A mon panache blanc.

François Bayrou dans une interview donnée au journal « La République » du samedi 16 mars 2013 affiche sa non-ambition de politique locale. Il se pose en rassembleur désintéressé. Mais où se situe-t-il exactement lui l’homme du centre ?

Promotion littéraire oblige, François Bayrou qui vient de publier chez Plon un livre intitulé « De la vérité en politique » occupe le devant de la scène. C’est l’occasion pour lui, et en tout cas ici à Pau, de répondre à une interview qui se situe dans le cadre des municipales paloises.

Alors que faut-il en tirer au moins sur ses intentions ? Tout d’abord qu’il ne sera pas un meneur mais un aidant et un fédérateur. Bon mais encore.

L’objectif affiché et déclaré hautement est de battre ou faire battre Martine Lignières-Cassou l’actuelle occupante de la fonction.

La méthode non moins affichée, est de rassembler autour d’une table de façon unitaire tous les prétendants actuels au trône qu’ils soient ou non officiellement déclarés. Il y aurait ainsi Marc Cabane, Yves Urieta, Véronique Lipsos Sallenave, Jean Arriau, Michel Bernos, Patrick de Stampa, Pascal Boniface, Jean Gougy, et ceux de son équipe Josy Poueyto, Jean Louis Perez et Jean Lacoste. Au total avec lui-même pas moins de onze personnes. Aurait-il oublié François Bayrou que la politique étant faite selon l’expérience qu’on en a, plus pour diviser que pour rassembler, son projet tient de la pure utopie ?

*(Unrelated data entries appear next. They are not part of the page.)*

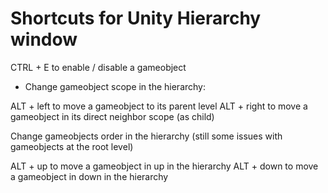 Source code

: # Shortcuts for Unity Hierarchy window

CTRL + E to enable / disable a gameobject

* Change gameobject scope in the hierarchy:

ALT + left to move a gameobject to its parent level
ALT + right to move a gameobject in its direct neighbor scope (as child)

Change gameobjects order in the hierarchy (still some issues with gameobjects at the root level)

ALT + up to move a gameobject in up in the hierarchy 
ALT + down to move a gameobject in down in the hierarchy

Aurait-il oublié notre François Bayrou que dès que tout ce beau monde se sera retrouvé autour d’une table, si tant est que cela se fasse, la première question qui se posera sera de savoir qui assure le leadership puisque lui-même y aurait renoncé ? Il faudra donc arbitrer face à des égos démesurés qui se considèrent chacun comme le meilleur, l’incontournable. Et- là entre la poire et le fromage, les coups pleuvront comme à Gravelotte. La couleur de son panache blanc ne suffira plus.

Aurait-il oublié, l’ancien ministre de l’Education nationale, que lors du second tour des dernières présidentielles, il s’était prononcé en faveur de François Hollande, tout comme Martine Lignières-Cassou qu’il entreprend aujourd’hui de vouloir virer ?

Par contre, il n’a semble-t-il pas oublié que l’ingratitude de ceux qui, ignorant son engagement pour le candidat socialiste à la présidentielle, ont maintenu au second tour des législatives une candidate également socialiste qui l’a obligé à se retirer sur ses terres. Alors il se venge et envisage de rassembler face à Martine Lignières-Cassou.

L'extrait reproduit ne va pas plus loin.